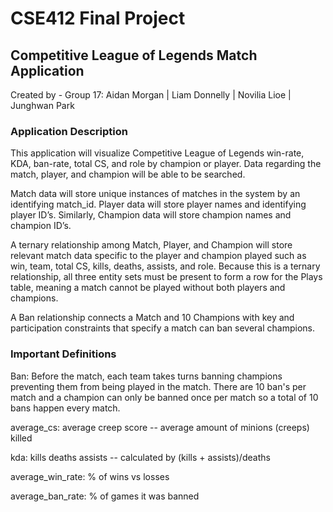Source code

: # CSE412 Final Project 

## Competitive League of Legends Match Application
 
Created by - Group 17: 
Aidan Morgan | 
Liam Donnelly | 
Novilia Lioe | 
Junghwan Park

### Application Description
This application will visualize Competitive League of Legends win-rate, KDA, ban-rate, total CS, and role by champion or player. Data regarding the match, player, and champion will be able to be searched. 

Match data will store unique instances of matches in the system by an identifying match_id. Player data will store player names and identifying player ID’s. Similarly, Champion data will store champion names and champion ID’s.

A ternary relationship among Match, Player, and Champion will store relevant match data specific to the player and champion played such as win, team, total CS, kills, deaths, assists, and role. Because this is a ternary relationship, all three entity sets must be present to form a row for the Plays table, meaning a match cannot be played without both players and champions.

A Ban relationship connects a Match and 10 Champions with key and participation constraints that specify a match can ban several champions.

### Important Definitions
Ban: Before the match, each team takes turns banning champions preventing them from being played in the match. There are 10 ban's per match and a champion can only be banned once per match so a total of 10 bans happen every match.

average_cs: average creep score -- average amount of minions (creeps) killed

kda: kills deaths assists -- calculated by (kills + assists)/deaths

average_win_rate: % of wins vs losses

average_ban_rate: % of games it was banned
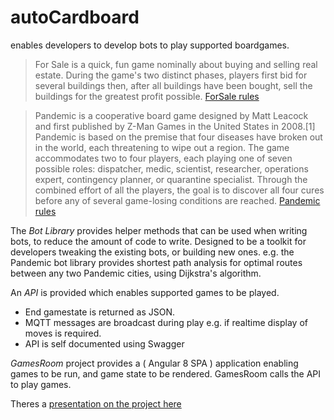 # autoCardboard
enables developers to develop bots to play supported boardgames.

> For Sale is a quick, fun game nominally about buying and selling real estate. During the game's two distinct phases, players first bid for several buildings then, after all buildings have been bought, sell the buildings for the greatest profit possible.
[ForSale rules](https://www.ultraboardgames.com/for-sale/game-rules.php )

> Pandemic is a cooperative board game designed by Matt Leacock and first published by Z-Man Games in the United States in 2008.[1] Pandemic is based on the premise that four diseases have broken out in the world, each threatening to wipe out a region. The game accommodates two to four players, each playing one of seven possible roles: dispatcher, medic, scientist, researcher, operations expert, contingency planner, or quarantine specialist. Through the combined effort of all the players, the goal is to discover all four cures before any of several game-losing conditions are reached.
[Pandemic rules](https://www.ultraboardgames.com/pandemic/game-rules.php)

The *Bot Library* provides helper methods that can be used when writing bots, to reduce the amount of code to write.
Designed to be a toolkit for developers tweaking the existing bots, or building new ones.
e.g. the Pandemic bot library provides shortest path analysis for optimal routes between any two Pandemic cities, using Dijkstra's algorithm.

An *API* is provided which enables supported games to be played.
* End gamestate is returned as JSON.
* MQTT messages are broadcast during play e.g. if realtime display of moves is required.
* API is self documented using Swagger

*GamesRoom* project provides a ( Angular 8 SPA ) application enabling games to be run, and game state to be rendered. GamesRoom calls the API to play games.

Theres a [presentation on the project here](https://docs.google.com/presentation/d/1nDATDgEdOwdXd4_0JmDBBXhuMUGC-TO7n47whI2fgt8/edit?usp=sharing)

■ **Work to be completed**:
Reproduce the listing exactly, images omitted.

■ **Exercise solution**:
Source code

: # CSE412 Final Project 

## Competitive League of Legends Match Application
 
Created by - Group 17: 
Aidan Morgan | 
Liam Donnelly | 
Novilia Lioe | 
Junghwan Park

### Application Description
This application will visualize Competitive League of Legends win-rate, KDA, ban-rate, total CS, and role by champion or player. Data regarding the match, player, and champion will be able to be searched. 

Match data will store unique instances of matches in the system by an identifying match_id. Player data will store player names and identifying player ID’s. Similarly, Champion data will store champion names and champion ID’s.

A ternary relationship among Match, Player, and Champion will store relevant match data specific to the player and champion played such as win, team, total CS, kills, deaths, assists, and role. Because this is a ternary relationship, all three entity sets must be present to form a row for the Plays table, meaning a match cannot be played without both players and champions.

A Ban relationship connects a Match and 10 Champions with key and participation constraints that specify a match can ban several champions.

### Important Definitions
Ban: Before the match, each team takes turns banning champions preventing them from being played in the match. There are 10 ban's per match and a champion can only be banned once per match so a total of 10 bans happen every match.

average_cs: average creep score -- average amount of minions (creeps) killed

kda: kills deaths assists -- calculated by (kills + assists)/deaths

average_win_rate: % of wins vs losses

average_ban_rate: % of games it was banned
 # autoCardboard
enables developers to develop bots to play supported boardgames.

> For Sale is a quick, fun game nominally about buying and selling real estate. During the game's two distinct phases, players first bid for several buildings then, after all buildings have been bought, sell the buildings for the greatest profit possible.
[ForSale rules](https://www.ultraboardgames.com/for-sale/game-rules.php )

> Pandemic is a cooperative board game designed by Matt Leacock and first published by Z-Man Games in the United States in 2008.[1] Pandemic is based on the premise that four diseases have broken out in the world, each threatening to wipe out a region. The game accommodates two to four players, each playing one of seven possible roles: dispatcher, medic, scientist, researcher, operations expert, contingency planner, or quarantine specialist. Through the combined effort of all the players, the goal is to discover all four cures before any of several game-losing conditions are reached.
[Pandemic rules](https://www.ultraboardgames.com/pandemic/game-rules.php)

The *Bot Library* provides helper methods that can be used when writing bots, to reduce the amount of code to write.
Designed to be a toolkit for developers tweaking the existing bots, or building new ones.
e.g. the Pandemic bot library provides shortest path analysis for optimal routes between any two Pandemic cities, using Dijkstra's algorithm.

An *API* is provided which enables supported games to be played.
* End gamestate is returned as JSON.
* MQTT messages are broadcast during play e.g. if realtime display of moves is required.
* API is self documented using Swagger

*GamesRoom* project provides a ( Angular 8 SPA ) application enabling games to be run, and game state to be rendered. GamesRoom calls the API to play games.

Theres a [presentation on the project here](https://docs.google.com/presentation/d/1nDATDgEdOwdXd4_0JmDBBXhuMUGC-TO7n47whI2fgt8/edit?usp=sharing)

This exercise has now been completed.